If anyone has ever seen the film Blue Thunder then you would know that perving on naked people is just one of the perks of the job.

Their only real mistake was recording what they perved at. Tut tut.
 
Thanks for your contribution, Chief Constable.
In fairness though they have to keep the tape running just in case they accidentally record a conspiracy to murder political rivals which leads to a helicopter vrs jet dog fight.
 
In fairness though they have to keep the tape running just in case they accidentally record a conspiracy to murder political rivals which leads to a helicopter vrs jet dog fight.

Or inadvertently start racially abusing a person with a mental illness, even though none of them are racist of course.
 
In fairness though they have to keep the tape running just in case they accidentally record a conspiracy to murder political rivals which leads to a helicopter vrs jet dog fight.

This simply isn't realistic. Your modern fighter jet is all about firing a guided missile from ten miles away and fucking off. Helicopters by contrast are primarily used for ground-attack roles and wouldn't have the capapbility to engage the jet, even if you discount the massive gulf in speed between the two.
 
If anyone has ever seen the film Blue Thunder then you would know that perving on naked people is just one of the perks of the job.

Their only real mistake was recording what they perved at. Tut tut.
I think they made another 'mistake', tbh.
 
This simply isn't realistic. Your modern fighter jet is all about firing a guided missile from ten miles away and fucking off. Helicopters by contrast are primarily used for ground-attack roles and wouldn't have the capapbility to engage the jet, even if you discount the massive gulf in speed between the two.

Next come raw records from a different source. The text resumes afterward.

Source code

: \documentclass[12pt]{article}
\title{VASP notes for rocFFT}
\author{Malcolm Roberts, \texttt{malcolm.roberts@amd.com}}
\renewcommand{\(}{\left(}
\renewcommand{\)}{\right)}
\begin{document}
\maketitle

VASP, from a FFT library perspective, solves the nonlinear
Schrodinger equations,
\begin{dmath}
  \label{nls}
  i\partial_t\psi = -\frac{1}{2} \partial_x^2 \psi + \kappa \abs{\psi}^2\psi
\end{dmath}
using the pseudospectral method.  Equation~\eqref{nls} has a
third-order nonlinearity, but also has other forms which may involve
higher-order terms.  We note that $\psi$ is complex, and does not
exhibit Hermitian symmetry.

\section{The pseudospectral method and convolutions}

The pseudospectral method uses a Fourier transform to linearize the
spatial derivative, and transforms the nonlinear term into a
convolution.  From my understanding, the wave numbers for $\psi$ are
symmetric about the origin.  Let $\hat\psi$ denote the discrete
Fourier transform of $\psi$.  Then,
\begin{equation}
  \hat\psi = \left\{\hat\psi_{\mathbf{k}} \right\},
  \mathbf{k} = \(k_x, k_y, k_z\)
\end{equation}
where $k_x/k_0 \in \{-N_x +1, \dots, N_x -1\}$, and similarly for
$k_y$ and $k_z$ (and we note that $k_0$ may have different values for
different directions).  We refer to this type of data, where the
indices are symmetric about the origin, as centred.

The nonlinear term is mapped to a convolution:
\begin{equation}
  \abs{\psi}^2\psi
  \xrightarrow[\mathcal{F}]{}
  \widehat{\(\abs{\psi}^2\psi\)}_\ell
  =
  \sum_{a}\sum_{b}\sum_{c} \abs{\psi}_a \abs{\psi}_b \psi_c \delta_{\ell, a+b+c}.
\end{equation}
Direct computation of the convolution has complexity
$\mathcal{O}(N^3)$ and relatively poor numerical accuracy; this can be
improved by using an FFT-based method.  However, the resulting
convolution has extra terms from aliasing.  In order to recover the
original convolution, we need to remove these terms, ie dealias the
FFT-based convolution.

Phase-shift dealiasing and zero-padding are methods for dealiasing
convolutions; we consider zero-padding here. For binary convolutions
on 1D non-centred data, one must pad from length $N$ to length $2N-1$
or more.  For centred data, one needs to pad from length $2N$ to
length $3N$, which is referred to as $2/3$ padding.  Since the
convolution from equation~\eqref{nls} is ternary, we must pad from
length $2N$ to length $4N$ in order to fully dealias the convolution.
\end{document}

I don't think there's ever been a rotary wing on jet kill but a CIA spook shot down an NVAF An-2 using small arms fire from a UH-1D helicopter. It took 20 minutes of blazing away at it and he got a medal.
 
I don't think there's ever been a rotary wing on jet kill but a CIA spook shot down an NVAF An-2 using small arms fire from a UH-1D helicopter. It took 20 minutes of blazing away at it and he got a medal.

Didn't a Hind shoot down a Phantom during the Iran-Iraq war?
 
Didn't a Hind shoot down a Phantom during the Iran-Iraq war?
Mi-25 vs. F-4
Iraq’s overlaims for the numbers of Iranian aircraft shot down in air combats and by air defences was characteristic for this war; many Iranian reports were not much better. But, the most controversial of all the Iraqi claims ever was published on 27 October by the Iraqi magazine “Baghdad Observer,” a publication controlled by the Iraqi regime and targeting Western reporters. In the report with the title “The Day of the Helicopter Gunship” an air battle was briefly described that supposedly developed several days earlier, and in which one Mi-24 Hind attack helicopter had shot down an Iranian F-4 Phantom. According to the “Baghdad Observer,” the engagement happened “north of the Eyn-e Khosh area” and the Phantom was destroyed by a “next generation, long-range, AT-6 Sprial ATGM,” fired by a Mi-24 helicopter specially prepared and brought to Iraq by the Soviets in order to test the AT-6 missile in the air-to-air mode.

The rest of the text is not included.